- [Exercise directions]
In the material below, find the line containing "app code along" and the line containing "private chat application". Output those two lines and all lines between them exactly, without pictures.

- [Data shown]

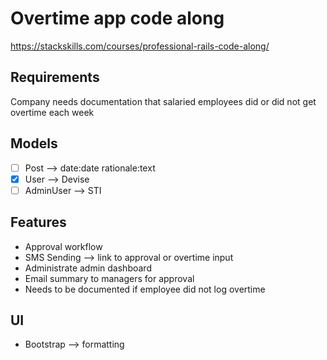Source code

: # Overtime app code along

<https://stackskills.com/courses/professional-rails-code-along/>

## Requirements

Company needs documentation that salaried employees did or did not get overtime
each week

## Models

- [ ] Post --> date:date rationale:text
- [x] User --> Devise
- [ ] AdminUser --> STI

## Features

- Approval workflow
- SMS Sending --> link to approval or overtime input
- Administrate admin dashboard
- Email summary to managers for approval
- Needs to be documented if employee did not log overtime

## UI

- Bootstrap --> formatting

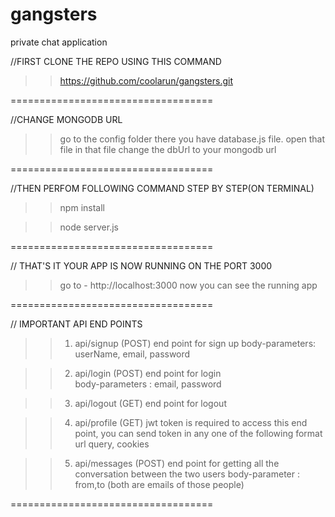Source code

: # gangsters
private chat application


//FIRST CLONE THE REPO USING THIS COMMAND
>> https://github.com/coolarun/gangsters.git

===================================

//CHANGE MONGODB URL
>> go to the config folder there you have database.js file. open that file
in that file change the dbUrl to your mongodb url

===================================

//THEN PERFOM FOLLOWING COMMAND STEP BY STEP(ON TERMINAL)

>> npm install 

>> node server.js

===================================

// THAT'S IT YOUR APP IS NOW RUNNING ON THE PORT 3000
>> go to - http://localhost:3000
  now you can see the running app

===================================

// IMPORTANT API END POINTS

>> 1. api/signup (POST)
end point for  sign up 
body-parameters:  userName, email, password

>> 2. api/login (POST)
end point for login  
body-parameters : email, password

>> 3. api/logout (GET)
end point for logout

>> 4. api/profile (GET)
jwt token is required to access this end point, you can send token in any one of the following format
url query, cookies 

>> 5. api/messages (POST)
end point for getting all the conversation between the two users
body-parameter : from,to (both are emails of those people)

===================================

==

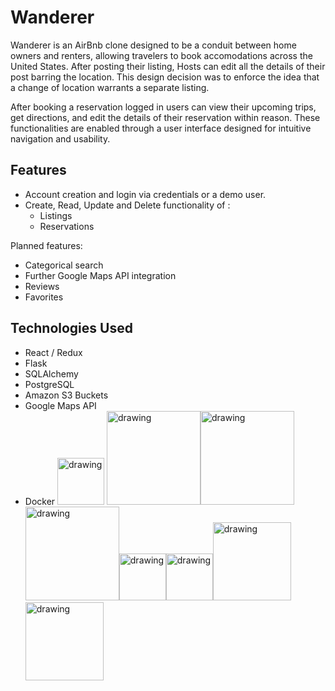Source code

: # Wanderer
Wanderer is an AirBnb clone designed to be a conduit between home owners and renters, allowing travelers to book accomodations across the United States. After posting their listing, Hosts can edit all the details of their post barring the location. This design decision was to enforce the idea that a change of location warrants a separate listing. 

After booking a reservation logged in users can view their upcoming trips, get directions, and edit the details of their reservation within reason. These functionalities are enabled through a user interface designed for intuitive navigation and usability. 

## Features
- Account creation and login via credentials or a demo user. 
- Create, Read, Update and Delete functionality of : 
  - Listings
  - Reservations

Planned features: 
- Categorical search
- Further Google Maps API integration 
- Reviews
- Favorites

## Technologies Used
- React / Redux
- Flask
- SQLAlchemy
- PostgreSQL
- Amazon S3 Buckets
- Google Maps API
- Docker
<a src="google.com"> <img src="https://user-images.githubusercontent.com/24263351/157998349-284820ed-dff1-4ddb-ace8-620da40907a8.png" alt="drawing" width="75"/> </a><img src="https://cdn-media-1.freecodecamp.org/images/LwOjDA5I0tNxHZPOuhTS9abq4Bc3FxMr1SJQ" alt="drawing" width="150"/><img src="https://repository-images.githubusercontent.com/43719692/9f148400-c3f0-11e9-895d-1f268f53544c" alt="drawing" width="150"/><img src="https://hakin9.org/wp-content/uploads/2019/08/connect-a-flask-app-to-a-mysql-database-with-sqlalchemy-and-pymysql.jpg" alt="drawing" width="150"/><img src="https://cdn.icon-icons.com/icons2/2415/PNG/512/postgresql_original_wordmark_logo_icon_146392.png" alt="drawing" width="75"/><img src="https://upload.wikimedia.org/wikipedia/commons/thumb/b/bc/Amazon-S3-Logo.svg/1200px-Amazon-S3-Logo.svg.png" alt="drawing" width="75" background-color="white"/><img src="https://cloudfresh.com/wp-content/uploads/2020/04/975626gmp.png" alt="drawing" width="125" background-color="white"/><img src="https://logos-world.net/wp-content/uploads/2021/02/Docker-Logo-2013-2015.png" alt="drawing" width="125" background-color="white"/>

---

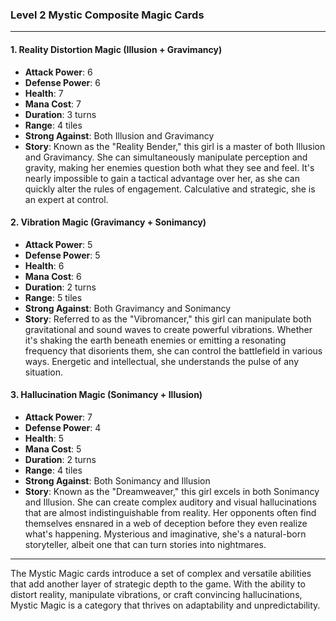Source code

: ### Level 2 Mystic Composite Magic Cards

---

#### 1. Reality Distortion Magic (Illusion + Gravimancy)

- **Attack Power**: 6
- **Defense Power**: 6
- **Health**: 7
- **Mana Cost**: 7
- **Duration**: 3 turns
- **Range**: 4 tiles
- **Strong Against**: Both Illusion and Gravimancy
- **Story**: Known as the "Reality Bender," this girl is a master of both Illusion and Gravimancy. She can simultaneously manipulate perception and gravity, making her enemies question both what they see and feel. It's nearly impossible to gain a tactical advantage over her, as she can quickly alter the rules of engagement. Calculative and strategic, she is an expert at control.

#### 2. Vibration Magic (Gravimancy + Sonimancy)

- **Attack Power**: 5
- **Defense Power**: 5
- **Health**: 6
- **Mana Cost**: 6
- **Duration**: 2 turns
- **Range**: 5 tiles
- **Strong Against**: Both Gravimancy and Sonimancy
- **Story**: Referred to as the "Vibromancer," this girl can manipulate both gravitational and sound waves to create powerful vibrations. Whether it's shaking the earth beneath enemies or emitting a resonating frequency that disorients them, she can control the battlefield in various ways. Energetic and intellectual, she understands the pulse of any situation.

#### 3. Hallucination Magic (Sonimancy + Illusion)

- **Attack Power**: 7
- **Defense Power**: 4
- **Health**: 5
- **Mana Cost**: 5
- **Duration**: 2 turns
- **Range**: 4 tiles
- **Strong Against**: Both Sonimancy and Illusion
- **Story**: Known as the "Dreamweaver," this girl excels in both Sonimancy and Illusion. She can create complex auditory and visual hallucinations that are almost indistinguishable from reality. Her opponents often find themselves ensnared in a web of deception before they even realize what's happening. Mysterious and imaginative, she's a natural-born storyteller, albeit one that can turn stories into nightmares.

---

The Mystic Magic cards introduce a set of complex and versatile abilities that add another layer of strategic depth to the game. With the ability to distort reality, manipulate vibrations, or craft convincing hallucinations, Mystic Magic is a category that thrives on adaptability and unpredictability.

- [Answer area]
: # Overtime app code along

<https://stackskills.com/courses/professional-rails-code-along/>

## Requirements

Company needs documentation that salaried employees did or did not get overtime
each week

## Models

- [ ] Post --> date:date rationale:text
- [x] User --> Devise
- [ ] AdminUser --> STI

## Features

- Approval workflow
- SMS Sending --> link to approval or overtime input
- Administrate admin dashboard
- Email summary to managers for approval
- Needs to be documented if employee did not log overtime

## UI

- Bootstrap --> formatting

Source code

: # gangsters
private chat application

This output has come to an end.